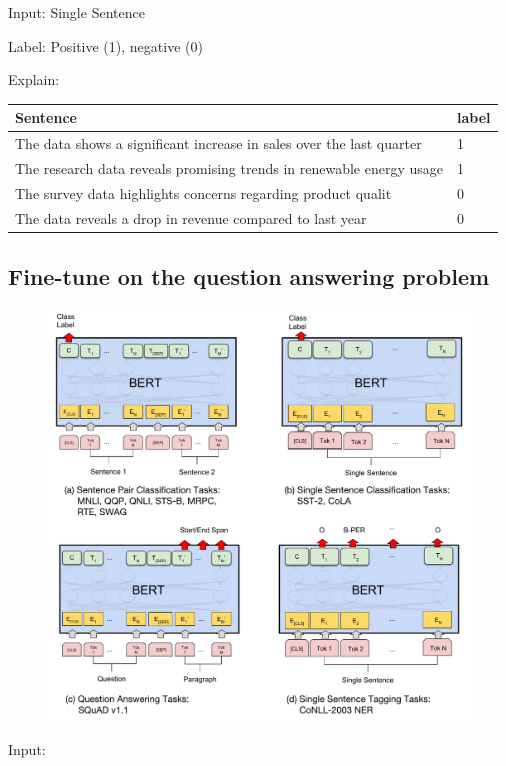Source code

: \documentclass[final,letterpaper,twoside,12pt]{report}
\begin{document}
Input:  Single Sentence

Label: Positive (1), negative (0)

Explain:

\begin{center}
	\begin{tabular}{|p{13cm}|p{1cm}|}
		\hline
		Sentence                                                             & label \\
		\hline
		The data shows a significant increase in sales over the last quarter & 1     \\
		\hline
		The research data reveals promising trends in renewable energy usage & 1     \\
		\hline
		The survey data highlights concerns regarding product qualit         & 0     \\
		\hline
		The data reveals a drop in revenue compared to last year             & 0     \\
		\hline
	\end{tabular}
\end{center}

\newpage

\subsection{Fine-tune on the question answering problem}

\begin{figure}[h]
	\begin{center}
		\includegraphics[trim=0 60 440 415, clip,width=1\textwidth]{BERT_fine_tune.pdf}
	\end{center}
\end{figure}
Input:
\end{document}
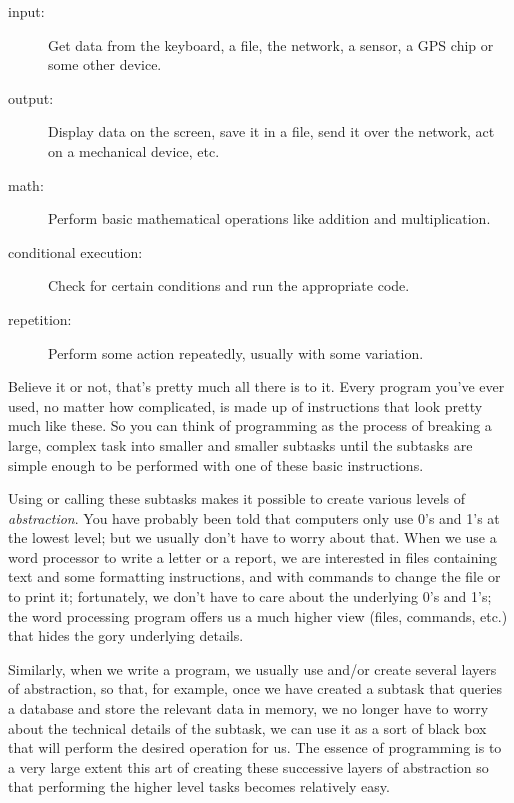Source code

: \begin{description}

\item[input:] Get data from the keyboard, a file, the network, 
a sensor, a GPS chip or some other device.

\item[output:] Display data on the screen, save it in a
file, send it over the network, act on a mechanical device,  etc.

\item[math:] Perform basic mathematical operations like addition and
multiplication.

\item[conditional execution:] Check for certain conditions and
run the appropriate code.

\item[repetition:] Perform some action repeatedly, usually with
some variation.

\end{description}

Believe it or not, that's pretty much all there is to it.  Every
program you've ever used, no matter how complicated, is made up of
instructions that look pretty much like these.  So you can think of
programming as the process of breaking a large, complex task
into smaller and smaller subtasks until the subtasks are
simple enough to be performed with one of these basic instructions. 

Using or calling these subtasks makes it possible to create 
various levels of \emph{abstraction}. You have probably 
been told that computers only use 0's and 1's at the 
lowest level; but we usually don't have to worry about that. 
When we use a word processor to write a letter or a report, 
we are interested in files containing text and some 
formatting instructions, and with commands to change the 
file or to print it; fortunately, we don't have to 
care about the underlying 0's and 1's; the word 
processing program offers us a much higher view (files, 
commands, etc.) that hides the gory underlying details.

Similarly, when we write a program, 
we usually use and/or create several layers of abstraction, 
so that, for example, once we have created a subtask that 
queries a database and store the relevant data in 
memory, we no longer have to worry about the technical 
details of the subtask, we can use it as a sort of black 
box that will perform the desired operation for us. 
The essence of programming is to a very large extent this 
art of creating these successive layers of abstraction 
so that performing the higher level tasks becomes 
relatively easy.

_ _ _ _ _ _ _

The full listing must come back exactly as written, with its pictures left out.

Source code

: \documentclass[final,letterpaper,twoside,12pt]{report}
\begin{document}
Input:  Single Sentence

Label: Positive (1), negative (0)

Explain:

\begin{center}
	\begin{tabular}{|p{13cm}|p{1cm}|}
		\hline
		Sentence                                                             & label \\
		\hline
		The data shows a significant increase in sales over the last quarter & 1     \\
		\hline
		The research data reveals promising trends in renewable energy usage & 1     \\
		\hline
		The survey data highlights concerns regarding product qualit         & 0     \\
		\hline
		The data reveals a drop in revenue compared to last year             & 0     \\
		\hline
	\end{tabular}
\end{center}

\newpage

\subsection{Fine-tune on the question answering problem}

\begin{figure}[h]
	\begin{center}
		\includegraphics[trim=0 60 440 415, clip,width=1\textwidth]{BERT_fine_tune.pdf}
	\end{center}
\end{figure}
Input:
\end{document}
Source code

: \begin{description}

\item[input:] Get data from the keyboard, a file, the network, 
a sensor, a GPS chip or some other device.

\item[output:] Display data on the screen, save it in a
file, send it over the network, act on a mechanical device,  etc.

\item[math:] Perform basic mathematical operations like addition and
multiplication.

\item[conditional execution:] Check for certain conditions and
run the appropriate code.

\item[repetition:] Perform some action repeatedly, usually with
some variation.

\end{description}

Believe it or not, that's pretty much all there is to it.  Every
program you've ever used, no matter how complicated, is made up of
instructions that look pretty much like these.  So you can think of
programming as the process of breaking a large, complex task
into smaller and smaller subtasks until the subtasks are
simple enough to be performed with one of these basic instructions. 

Using or calling these subtasks makes it possible to create 
various levels of \emph{abstraction}. You have probably 
been told that computers only use 0's and 1's at the 
lowest level; but we usually don't have to worry about that. 
When we use a word processor to write a letter or a report, 
we are interested in files containing text and some 
formatting instructions, and with commands to change the 
file or to print it; fortunately, we don't have to 
care about the underlying 0's and 1's; the word 
processing program offers us a much higher view (files, 
commands, etc.) that hides the gory underlying details.

Similarly, when we write a program, 
we usually use and/or create several layers of abstraction, 
so that, for example, once we have created a subtask that 
queries a database and store the relevant data in 
memory, we no longer have to worry about the technical 
details of the subtask, we can use it as a sort of black 
box that will perform the desired operation for us. 
The essence of programming is to a very large extent this 
art of creating these successive layers of abstraction 
so that performing the higher level tasks becomes 
relatively easy.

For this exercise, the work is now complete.